Московское царство эту идею усвоило. Но затем Россия вошла в Европу, русские, правда, не все, стали европейцами, и возник вопрос, как придать современный характер, открытый переменам, системе, рассчитанной на полную неподвижность.
Византия отчасти и погибла потому, что она не хотела меняться. Она считала, что так она и доживет до Страшного суда. И вот эту культуру она передала России. Вопрос кажется неразрешимым. Практически русская культура его решала, хотя никогда не могла решить полностью.
Если вглядеться в византийскую неподвижность, то мы увидим в глубине ее жизнь, каноническую и неканоническую. Каноническая жизнь открывается взору в рублевской Троице, во внутреннем токе, связывающем трех ангелов в одно существо.

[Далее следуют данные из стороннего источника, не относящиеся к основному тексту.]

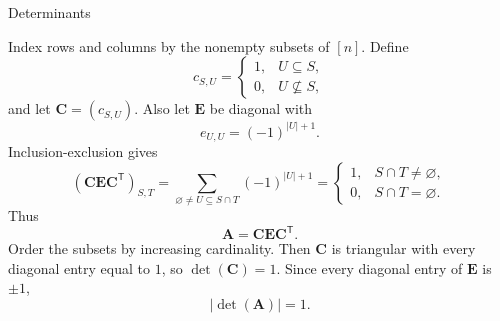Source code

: \begin{expectedproblemgroup}{Determinants}
        \begin{expectedsubsolution}
            Index rows and columns by the nonempty subsets of $[n]$. Define
            \[
                c_{S,U}
                =
                \begin{cases}
                    1, & U\subseteq S,\\
                    0, & U\nsubseteq S,
                \end{cases}
            \]
            and let $\mathbf{C}=(c_{S,U})$. Also let $\mathbf{E}$ be diagonal with
            \[
                e_{U,U}=(-1)^{|U|+1}.
            \]
            Inclusion-exclusion gives
            \[
                (\mathbf{C}\mathbf{E}\mathbf{C}^{\mathsf{T}})_{S,T}
                =
                \sum_{\varnothing\neq U\subseteq S\cap T}(-1)^{|U|+1}
                =
                \begin{cases}
                    1, & S\cap T\neq\varnothing,\\
                    0, & S\cap T=\varnothing.
                \end{cases}
            \]
            Thus
            \[
                \mathbf{A}=\mathbf{C}\mathbf{E}\mathbf{C}^{\mathsf{T}}.
            \]
            Order the subsets by increasing cardinality. Then $\mathbf{C}$ is
            triangular with every diagonal entry equal to $1$, so
            $\det(\mathbf{C})=1$. Since every diagonal entry of $\mathbf{E}$ is
            $\pm1$,
            \[
                \boxed{|\det(\mathbf{A})|=1}.
            \]
        \end{expectedsubsolution}

    \end{expectedproblemgroup}


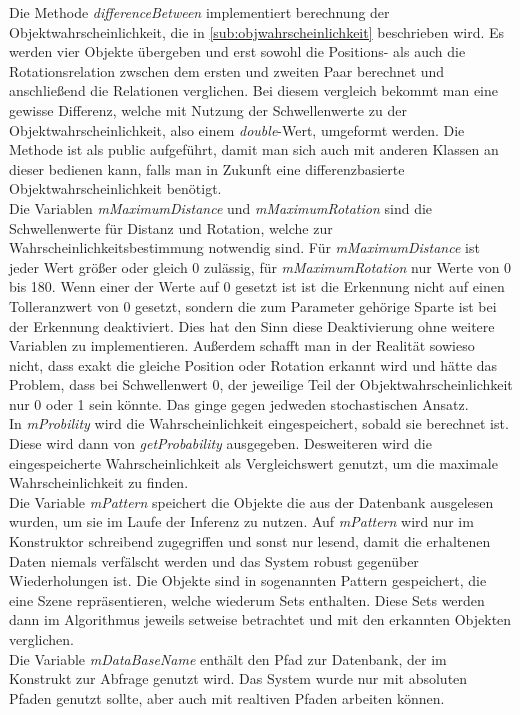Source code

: Die Methode \textit{differenceBetween} implementiert berechnung der Objektwahrscheinlichkeit, die in \ref{sub:objwahrscheinlichkeit} beschrieben wird. Es werden vier Objekte übergeben und erst sowohl die Positions- als auch die Rotationsrelation zwschen dem ersten und zweiten Paar berechnet und anschließend die Relationen verglichen. Bei diesem vergleich bekommt man eine gewisse Differenz, welche mit Nutzung der Schwellenwerte zu der Objektwahrscheinlichkeit, also einem \textit{double}-Wert, umgeformt werden. Die Methode ist als public aufgeführt, damit man sich auch mit anderen Klassen an dieser bedienen kann, falls man in Zukunft eine differenzbasierte Objektwahrscheinlichkeit benötigt. \smallskip\\
Die Variablen \textit{mMaximumDistance} und \textit{mMaximumRotation} sind die Schwellenwerte für Distanz und Rotation, welche zur Wahrscheinlichkeitsbestimmung notwendig sind. Für \textit{mMaximumDistance} ist jeder Wert größer oder gleich 0 zulässig, für \textit{mMaximumRotation} nur Werte von 0 bis 180. Wenn einer der Werte auf 0 gesetzt ist ist die Erkennung nicht auf einen Tolleranzwert von 0 gesetzt, sondern die zum Parameter gehörige Sparte ist bei der Erkennung deaktiviert. Dies hat den Sinn diese Deaktivierung ohne weitere Variablen zu implementieren. Außerdem schafft man in der Realität sowieso nicht, dass exakt die gleiche Position oder Rotation erkannt wird und hätte das Problem, dass bei Schwellenwert 0, der jeweilige Teil der Objektwahrscheinlichkeit nur 0 oder 1 sein könnte. Das ginge gegen jedweden stochastischen Ansatz.\smallskip\\
In \textit{mProbility} wird die Wahrscheinlichkeit eingespeichert, sobald sie berechnet ist. Diese wird dann von \textit{getProbability} ausgegeben. Desweiteren wird die eingespeicherte Wahrscheinlichkeit als Vergleichswert genutzt, um die maximale Wahrscheinlichkeit zu finden.\smallskip\\
Die Variable \textit{mPattern} speichert die Objekte die aus der Datenbank ausgelesen wurden, um sie im Laufe der Inferenz zu nutzen. Auf \textit{mPattern} wird nur im Konstruktor schreibend zugegriffen und sonst nur lesend, damit die erhaltenen Daten niemals verfälscht werden und das System robust gegenüber Wiederholungen ist. Die Objekte sind in sogenannten Pattern gespeichert, die eine Szene repräsentieren, welche wiederum Sets enthalten. Diese Sets werden dann im Algorithmus jeweils setweise betrachtet und mit den erkannten Objekten verglichen.\smallskip\\
Die Variable \textit{mDataBaseName} enthält den Pfad zur Datenbank, der im Konstrukt zur Abfrage genutzt wird. Das System wurde nur mit absoluten Pfaden genutzt sollte, aber auch mit realtiven Pfaden arbeiten können.\smallskip\\

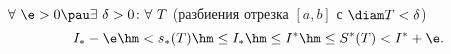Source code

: 
 	$\forall\ \e>0\pau\exists\ \delta>0\colon\forall\  T$ (разбиения отрезка $[a,b]$ с $\diam T<\delta$) 
 	\[I_*-\e\hm<s_*(T)\hm\leq I_*\hm\leq I^*\hm\leq S^*(T)<I^*+\e.\]
 
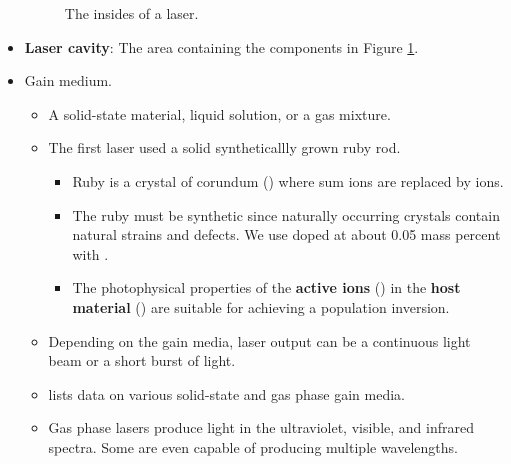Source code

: \documentclass[../notes.tex]{subfiles}
\begin{document}
\begin{itemize}
\begin{figure}[h!]
        \caption{The insides of a laser.}
        \label{fig:laserInsides}
    \end{figure}
    \item \textbf{Laser cavity}: The area containing the components in Figure \ref{fig:laserInsides}.
    \item Gain medium.
    \begin{itemize}
        \item A solid-state material, liquid solution, or a gas mixture.
        \item The first laser used a solid syntheticallly grown ruby rod.
        \begin{itemize}
            \item Ruby is a crystal of corundum () where sum  ions are replaced by  ions.
            \item The ruby must be synthetic since naturally occurring crystals contain natural strains and defects. We use  doped at about 0.05 mass percent with .
            \item The photophysical properties of the \textbf{active ions} () in the \textbf{host material} () are suitable for achieving a population inversion.
        \end{itemize}
        \item Depending on the gain media, laser output can be a continuous light beam or a short burst of light.
        \item \textcite{bib:McQuarrieSimon} lists data on various solid-state and gas phase gain media.
        \item Gas phase lasers produce light in the ultraviolet, visible, and infrared spectra. Some are even capable of producing multiple wavelengths.

\end{itemize}
\end{itemize}
\end{document}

Ни в коем случае нельзя жестко фиксировать, кто есть кто. Все попытки в этом направлении приводят к тому, что Мейстер Экхарт называл "превратить Троицу в трех коров".
Если внимательно вглядишься в Троицу, как Рублев ее изобразил, то почувствуешь некий ток, который идет там против часовой стрелки от одного ангела к другому и образует некое единство. Средний ангел находится в полноте созерцания, безмятежного созерцания и блаженства, но в этом безмятежном созерцании и блаженстве рождается воля к действию. Эта воля к действию чувствуется в глазах левого ангела. Он как бы готов пойти навстречу несовершенству мира. В этом действии, однако, он, очевидно, теряет силы. И правый ангел погружается внутрь, чтобы в созерцании вернуться к своему источнику: он как бы прильнул к среднему.
Природа Отца, с моей точки зрения, есть и в верхнем, и в левом ангеле (и блаженство, и действие). А природу Христа можно видеть во всех трех ангелах. Они, кстати, и внешне все похожи на Спаса. Святой Дух обычно отождествляют с правым, но я его вижу и в среднем тоже.
Не случайны поэтому бесчисленные ошибки. Стоглавый собор решил, что Христос – это средний ангел. Это приводит к к богословской нелепости – выходит, Сын выше Отца. Отцы Стоглавого собора просто не подумали, какую ересь они высказали в ответ на вопрос Ивана Грозного. Вопрос был такой: "Кто из них есть Христос, кого писать с перекрестием?" На иконах святым рисуют венчики, а Христу еще и крест рисуют. Стоглавый собор постановил, что Христос – средний ангел. Таким образом, Сын, который должен сидеть одесную от Отца, оказался не одесную, а выше Отца. Кроме того, в догматике четко сказано, что все ипостаси равночестны. Таким образом, богословски правильно было бы всех их изобразить с перекрестием, потому что этот крест означает некое превосходство чести. На некоторых иконах это есть. Словом, это очень запутанный вопрос.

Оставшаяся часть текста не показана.